November/December 2004
Birthing, sweet
By MARC RINGEL, MD
Thank God for kidney stones! These tiny pieces of
gravel can cause in a man the only pain that a woman might admit
hurts as bad as childbirth. Without kidney stones, we men would
forever be cut off from attaining the level of suffering that women
do when they birth us, leaving uncontested women’s superiority
when it comes to suffering.
There is a lot more to the experience of childbirth
than pain, something the medical profession has come around to admitting
only recently. As a medical student in the early ‘70s, here’s
how I learned to do deliveries. When birth was imminent the laboring
woman was slid from her hospital bed onto a gurney and wheeled,
posthaste, down the hall to a delivery room, a space that was indistinguishable
from an operating room, with tile walls, stainless steel cabinets,
surgical lights, and a narrow and uncomfortable delivery table.
The mother-to-be was transferred from gurney to table
where she lay flat on her back with her legs strapped into stirrups,
knees in the air, wide apart. Sometimes her arms were tied down
too with leather restraints. Her bottom was doused and scrubbed
with copious quantities of soapy water, then painted with iodine.
The doctor and nurses were fully covered by surgical cap, gown,
and face mask and the patient was draped with sterile sheets up
to her chest. The mother might receive any of a number of pain relief
measures, including inhalation, local, and spinal anesthetic. Being
strapped into such an unnatural position made anesthesia all the
more necessary.
As the baby was crowning, we always cut an episiotomy,
an incision made with a big scissors, usually without anesthesia,
through the stretching and thinning vaginal tissues. This was supposed
to prevent uncontrolled tearing of the tissue and prevent urine
and bowel problems later in life. (Studies have since shown, as
with so many other elements of the old delivery protocol, that there
is no benefit to routine episiotomy.)
As soon as the baby was delivered, the cord was clamped
and cut and the child was carried to a table to be dried and checked
and, if necessary, resuscitated, then whisked off to the nursery.
If the mother was awake, she might be given a glimpse of her newborn
on its way out the door. Meanwhile, further south, her doctor labored
to sew up the episiotomy and worried over the placenta; if it didn’t
deliver spontaneously in 10 minutes or so, he (sic - most doctors
were men in those days) stuck his gloved hand all the way up into
the uterus to remove it manually, which they tell me is about as
painful as it sounds.
And that’s just the delivery. Labor was plenty
uncomfortable too, starting with a shave from bellybutton to knees
and an enema upon arrival at the obstetrical ward. The mother was
allowed nothing by mouth, not even a sip of water, even if the labor
lasted two days. She was tied to the bed by monitors that graphed
her uterine contractions, beeping or clicking with each of the baby’s
140 to 160 heartbeats a minute. If the monitor failed to pick up
the heartbeat, which happened frequently, there was a scary silence
for the mother to contemplate, alone in her bed (fathers were banished
to the waiting room). When the delivering physician dropped in to
see how the labor was progressing, he usually walked to the fetal
monitor machine and looked at the graphed output before he looked
at the patient.
Things are better now; far from perfect, but better.

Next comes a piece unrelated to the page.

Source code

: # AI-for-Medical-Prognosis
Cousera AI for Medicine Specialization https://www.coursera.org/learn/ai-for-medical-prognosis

Most women deliver in nicely appointed birthing rooms, unrestrained,
on comfortable beds, with little or no shave, staff comfortably
dressed in simple scrubs, music of choice, low lights, family present,
some nourishment during labor, no routine enema or episiotomy, rooming-in
with the baby, etc. And outcomes are better than ever.
Do you know why labor and delivery are more gentle
now? Not because the medical profession wanted these changes. Obstetrics
used to be practiced according to good medical principles, including
sterile technique, technological monitoring and doctors making all
the decisions. It took feminism to teach women that they had every
right to expect to not be alone, strapped down and flat on their
backs with legs in the air when they gave birth.
Let’s give doctors a break, though. The birthing
movement isn’t about good women pitted against evil doctors.
Physicians, while trying to practice the best obstetrics we can,
have long been afraid of being sued, which happens a lot, especially
in obstetrics.
Everybody, even physicians, makes a mistake now and then. When a
doctor doesn’t err, the patient may still believe he did if
the outcome is a less than perfect newborn. Every time a baby doesn’t
come out just right the doctor is at risk of having the parents,
armed with a lawyer, come at him for millions. The appearance of
a heart-wrenching “damaged” kid before a jury of sympathetic
laypeople has opened many a floodgate of damages, deserved or not.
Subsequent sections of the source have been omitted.